La repentina caduta, la violenta emozione provata e sopra tutto la pioggia di sassi che aveva preceduto il capitombolo della gigantesca rupe, avevano fatto svenire Burthon, Morgan e O’Connor. L’ingegnere solo, quantunque avesse ricevuto fra le due spalle un grosso sasso, non aveva smarrito i sensi nè aveva perduto, in quella orribile convulsione del suolo, il suo straordinario e ammirabile sangue freddo.

Cessate le scosse e le cadute delle rupi, si era prontamente alzato slanciandosi verso il fiume onde raggiungere il battello, ma era andato a urtare contro una roccia che chiudeva, da quella parte, ogni via di scampo. Allora era subito tornato indietro sperando di uscire da un’altra parte, ma una nuova rupe gli aveva impedito di andare più innanzi.

Si guardò intorno ma non vide che fitte tenebre, essendosi le lampade spente. Si gettò a terra e tastando il terreno per paura di cadere in qualche crepaccio, strisciò verso il luogo occupato dai suoi compagni.

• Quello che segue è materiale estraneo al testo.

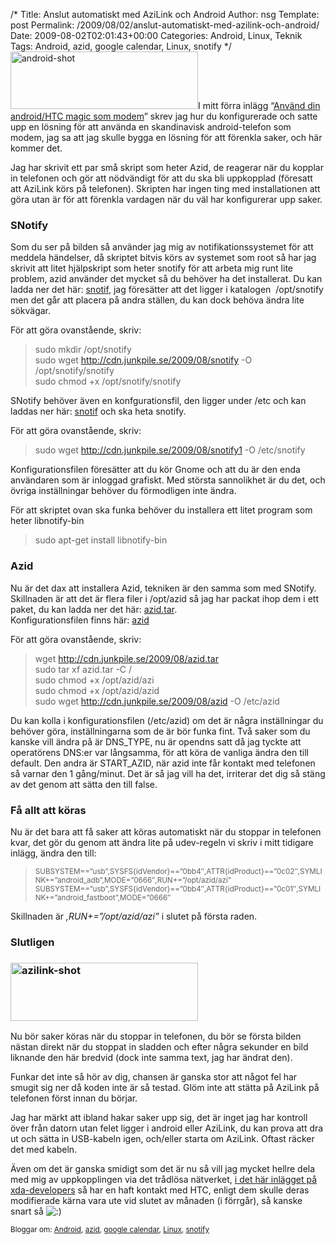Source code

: /*
 Title: Anslut automatiskt med AziLink och Android
 Author: nsg
 Template: post
 Permalink: /2009/08/02/anslut-automatiskt-med-azilink-och-android/
 Date: 2009-08-02T02:01:43+00:00
 Categories: Android, Linux, Teknik
 Tags: Android, azid, google calendar, Linux, snotify
*/
<img class="alignright size-medium wp-image-731" title="android-shot" src="http://cdn.junkpile.se/2009/08/android-shot-300x92.png" alt="android-shot" width="300" height="92" />I mitt förra inlägg &#8220;[Använd din android/HTC magic som modem][1]&#8221; skrev jag hur du konfigurerade och satte upp en lösning för att använda en skandinavisk android-telefon som modem, jag sa att jag skulle bygga en lösning för att förenkla saker, och här kommer det.

Jag har skrivit ett par små skript som heter Azid, de reagerar när du kopplar in telefonen och gör att nödvändigt för att du ska bli uppkopplad (föresatt att AziLink körs på telefonen). Skripten har ingen ting med installationen att göra utan är för att förenkla vardagen när du väl har konfigurerar upp saker.

### SNotify

Som du ser på bilden så använder jag mig av notifikationssystemet för att meddela händelser, då skriptet bitvis körs av systemet som root så har jag skrivit att litet hjälpskript som heter snotify för att arbeta mig runt lite problem, azid använder det mycket så du behöver ha det installerat. Du kan ladda ner det här: [snotif][2], jag föresätter att det ligger i katalogen  /opt/snotify men det går att placera på andra ställen, du kan dock behöva ändra lite sökvägar.

För att göra ovanstående, skriv:

> sudo mkdir /opt/snotify  
> sudo wget http://cdn.junkpile.se/2009/08/snotify -O /opt/snotify/snotify  
> sudo chmod +x /opt/snotify/snotify

SNotify behöver även en konfgurationsfil, den ligger under /etc och kan laddas ner här: [snotif][3] och ska heta snotify.

För att göra ovanstående, skriv:

> sudo wget http://cdn.junkpile.se/2009/08/snotify1 -O /etc/snotify

Konfigurationsfilen föresätter att du kör Gnome och att du är den enda användaren som är inloggad grafiskt. Med största sannolikhet är du det, och övriga inställningar behöver du förmodligen inte ändra.

För att skriptet ovan ska funka behöver du installera ett litet program som heter libnotify-bin

> sudo apt-get install libnotify-bin

### Azid

Nu är det dax att installera Azid, tekniken är den samma som med SNotify. Skillnaden är att det är flera filer i /opt/azid så jag har packat ihop dem i ett paket, du kan ladda ner det här: [azid.tar][4].  
Konfigurationsfilen finns här: [azid][5]

För att göra ovanstående, skriv:

> wget http://cdn.junkpile.se/2009/08/azid.tar  
> sudo tar xf azid.tar -C /  
> sudo chmod +x /opt/azid/azi  
> sudo chmod +x /opt/azid/azid  
> sudo wget http://cdn.junkpile.se/2009/08/azid -O /etc/azid

Du kan kolla i konfigurationsfilen (/etc/azid) om det är några inställningar du behöver göra, inställningarna som de är bör funka fint. Två saker som du kanske vill ändra på är DNS\_TYPE, nu är opendns satt då jag tyckte att operatörens DNS:er var långsamma, för att köra de vanliga ändra den till default. Den andra är START\_AZID, när azid inte får kontakt med telefonen så varnar den 1 gång/minut. Det är så jag vill ha det, irriterar det dig så stäng av det genom att sätta den till false.

### Få allt att köras

Nu är det bara att få saker att köras automatiskt när du stoppar in telefonen kvar, det gör du genom att ändra lite på udev-regeln vi skriv i mitt tidigare inlägg, ändra den till:

> <small>SUBSYSTEM==&#8221;usb&#8221;,SYSFS{idVendor}==&#8221;0bb4&#8243;,ATTR{idProduct}==&#8221;0c02&#8243;,SYMLINK+=&#8221;android_adb&#8221;,MODE=&#8221;0666&#8243;,RUN+=&#8221;/opt/azid/azi&#8221;</small>  
> <small>SUBSYSTEM==&#8221;usb&#8221;,SYSFS{idVendor}==&#8221;0bb4&#8243;,ATTR{idProduct}==&#8221;0c01&#8243;,SYMLINK+=&#8221;android_fastboot&#8221;,MODE=&#8221;0666&#8243;</small>

Skillnaden är *,RUN+=&#8221;/opt/azid/azi&#8221;* i slutet på första raden.

### Slutligen

### [<img class="alignright size-medium wp-image-730" title="azilink-shot" src="http://cdn.junkpile.se/2009/08/azilink-shot-300x93.png" alt="azilink-shot" width="300" height="93" />][6]

Nu bör saker köras när du stoppar in telefonen, du bör se första bilden nästan direkt när du stoppat in sladden och efter några sekunder en bild liknande den här bredvid (dock inte samma text, jag har ändrat den).

Funkar det inte så hör av dig, chansen är ganska stor att något fel har smugit sig ner då koden inte är så testad. Glöm inte att stätta på AziLink på telefonen först innan du börjar.

Jag har märkt att ibland hakar saker upp sig, det är inget jag har kontroll över från datorn utan felet ligger i android eller AziLink, du kan prova att dra ut och sätta in USB-kabeln igen, och/eller starta om AziLink. Oftast räcker det med kabeln.

Även om det är ganska smidigt som det är nu så vill jag mycket hellre dela med mig av uppkopplingen via det trådlösa nätverket, [i det här inlägget på xda-developers][7] så har en haft kontakt med HTC, enligt dem skulle deras modifierade kärna vara ute vid slutet av månaden (i förrgår), så kanske snart så <img src="http://nsg.cc/wp-includes/images/smilies/icon_smile.gif" alt=":)" class="wp-smiley" /> 

<small> <p class='technorati-tags'>
  Bloggar om: <a class='technorati-link' href='http://bloggar.se/om/Android' rel='tag' target='_self'>Android</a>, <a class='technorati-link' href='http://bloggar.se/om/azid' rel='tag' target='_self'>azid</a>, <a class='technorati-link' href='http://bloggar.se/om/google+calendar' rel='tag' target='_self'>google calendar</a>, <a class='technorati-link' href='http://bloggar.se/om/Linux' rel='tag' target='_self'>Linux</a>, <a class='technorati-link' href='http://bloggar.se/om/snotify' rel='tag' target='_self'>snotify</a>
</p></small>

 [1]: http://nsg.cc/2009/07/22/anvand-din-androidhtc-magic-som-modem/
 [2]: http://cdn.junkpile.se/2009/08/snotify
 [3]: http://cdn.junkpile.se/2009/08/snotify1
 [4]: http://cdn.junkpile.se/2009/08/azid.tar
 [5]: http://cdn.junkpile.se/2009/08/azid
 [6]: http://cdn.junkpile.se/2009/08/azilink-shot.png
 [7]: http://forum.xda-developers.com/showpost.php?p=4210093&postcount=52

Prima cosa che sentì sotto mano fu una lampada. Accese l’esca, aprì la rete metallica e diede fuoco al lucignolo il quale sparse all’ingiro una bella luce.

— Siete voi, signore? chiese subito una voce.

L’ingegnere si volse e vide presso di sè Morgan, pallidissimo sì ma sano e salvo.

— Ti credeva morto, macchinista, disse sir John. Hai nulla di rotto?

— Sono ammaccato ma non ho rotture, ringraziando Iddio.

— Sai Morgan che siamo fortunati noi?

— Lo vedo, signore. Io credevo di non tornare più in vita.